Exercise directions >>
Each entry in the block below needs to be copied out exactly.

[Dataset entries]
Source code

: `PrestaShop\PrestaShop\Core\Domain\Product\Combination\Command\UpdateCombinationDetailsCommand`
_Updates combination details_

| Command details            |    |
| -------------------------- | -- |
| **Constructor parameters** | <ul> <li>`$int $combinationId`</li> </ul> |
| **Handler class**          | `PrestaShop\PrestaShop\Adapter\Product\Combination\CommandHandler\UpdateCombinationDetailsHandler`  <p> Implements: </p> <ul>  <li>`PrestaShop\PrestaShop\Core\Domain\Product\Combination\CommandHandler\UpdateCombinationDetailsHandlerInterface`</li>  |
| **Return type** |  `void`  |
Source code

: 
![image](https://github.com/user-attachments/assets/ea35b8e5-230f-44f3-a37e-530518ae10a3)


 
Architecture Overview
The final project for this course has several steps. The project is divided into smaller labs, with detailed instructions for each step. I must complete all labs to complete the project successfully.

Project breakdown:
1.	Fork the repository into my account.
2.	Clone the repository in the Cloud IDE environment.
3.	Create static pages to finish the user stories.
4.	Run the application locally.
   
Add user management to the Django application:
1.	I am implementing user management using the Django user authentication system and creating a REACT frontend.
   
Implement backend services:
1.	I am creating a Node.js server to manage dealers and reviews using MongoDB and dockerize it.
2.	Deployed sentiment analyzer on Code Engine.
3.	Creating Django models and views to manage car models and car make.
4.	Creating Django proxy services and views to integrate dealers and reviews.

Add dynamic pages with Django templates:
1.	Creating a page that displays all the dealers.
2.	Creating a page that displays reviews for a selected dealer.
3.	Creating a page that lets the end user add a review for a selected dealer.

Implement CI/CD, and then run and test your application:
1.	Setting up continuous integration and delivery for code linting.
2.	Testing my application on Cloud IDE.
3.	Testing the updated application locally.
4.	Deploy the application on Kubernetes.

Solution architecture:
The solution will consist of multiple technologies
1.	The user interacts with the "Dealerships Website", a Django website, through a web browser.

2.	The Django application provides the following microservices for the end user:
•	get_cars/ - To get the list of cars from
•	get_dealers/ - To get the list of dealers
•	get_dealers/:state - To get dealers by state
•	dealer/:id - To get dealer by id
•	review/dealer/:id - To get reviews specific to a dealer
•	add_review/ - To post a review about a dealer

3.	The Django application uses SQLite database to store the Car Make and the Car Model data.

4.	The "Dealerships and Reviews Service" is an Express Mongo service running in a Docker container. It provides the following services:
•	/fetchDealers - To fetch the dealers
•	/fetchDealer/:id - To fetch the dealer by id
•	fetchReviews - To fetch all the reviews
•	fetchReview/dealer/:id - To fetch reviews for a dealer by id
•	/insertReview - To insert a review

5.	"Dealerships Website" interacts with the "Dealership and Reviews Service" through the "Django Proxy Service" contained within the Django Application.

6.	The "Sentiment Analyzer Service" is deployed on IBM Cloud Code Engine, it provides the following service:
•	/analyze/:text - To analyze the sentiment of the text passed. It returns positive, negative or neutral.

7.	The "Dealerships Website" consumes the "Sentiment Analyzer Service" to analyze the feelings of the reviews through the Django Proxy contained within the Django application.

Task response >>
Source code

: `PrestaShop\PrestaShop\Core\Domain\Product\Combination\Command\UpdateCombinationDetailsCommand`
_Updates combination details_

| Command details            |    |
| -------------------------- | -- |
| **Constructor parameters** | <ul> <li>`$int $combinationId`</li> </ul> |
| **Handler class**          | `PrestaShop\PrestaShop\Adapter\Product\Combination\CommandHandler\UpdateCombinationDetailsHandler`  <p> Implements: </p> <ul>  <li>`PrestaShop\PrestaShop\Core\Domain\Product\Combination\CommandHandler\UpdateCombinationDetailsHandlerInterface`</li>  |
| **Return type** |  `void`  |
Source code

: 
![image](https://github.com/user-attachments/assets/ea35b8e5-230f-44f3-a37e-530518ae10a3)


 
Architecture Overview
The final project for this course has several steps. The project is divided into smaller labs, with detailed instructions for each step. I must complete all labs to complete the project successfully.

Project breakdown:
1.	Fork the repository into my account.
2.	Clone the repository in the Cloud IDE environment.
3.	Create static pages to finish the user stories.
4.	Run the application locally.
   
Add user management to the Django application:
1.	I am implementing user management using the Django user authentication system and creating a REACT frontend.
   
Implement backend services:
1.	I am creating a Node.js server to manage dealers and reviews using MongoDB and dockerize it.
2.	Deployed sentiment analyzer on Code Engine.
3.	Creating Django models and views to manage car models and car make.
4.	Creating Django proxy services and views to integrate dealers and reviews.

Add dynamic pages with Django templates:
1.	Creating a page that displays all the dealers.
2.	Creating a page that displays reviews for a selected dealer.
3.	Creating a page that lets the end user add a review for a selected dealer.

Implement CI/CD, and then run and test your application:
1.	Setting up continuous integration and delivery for code linting.
2.	Testing my application on Cloud IDE.
3.	Testing the updated application locally.
4.	Deploy the application on Kubernetes.

Solution architecture:
The solution will consist of multiple technologies
1.	The user interacts with the "Dealerships Website", a Django website, through a web browser.

2.	The Django application provides the following microservices for the end user:
•	get_cars/ - To get the list of cars from
•	get_dealers/ - To get the list of dealers
•	get_dealers/:state - To get dealers by state
•	dealer/:id - To get dealer by id
•	review/dealer/:id - To get reviews specific to a dealer
•	add_review/ - To post a review about a dealer

3.	The Django application uses SQLite database to store the Car Make and the Car Model data.

4.	The "Dealerships and Reviews Service" is an Express Mongo service running in a Docker container. It provides the following services:
•	/fetchDealers - To fetch the dealers
•	/fetchDealer/:id - To fetch the dealer by id
•	fetchReviews - To fetch all the reviews
•	fetchReview/dealer/:id - To fetch reviews for a dealer by id
•	/insertReview - To insert a review

5.	"Dealerships Website" interacts with the "Dealership and Reviews Service" through the "Django Proxy Service" contained within the Django Application.

6.	The "Sentiment Analyzer Service" is deployed on IBM Cloud Code Engine, it provides the following service:
•	/analyze/:text - To analyze the sentiment of the text passed. It returns positive, negative or neutral.

7.	The "Dealerships Website" consumes the "Sentiment Analyzer Service" to analyze the feelings of the reviews through the Django Proxy contained within the Django application.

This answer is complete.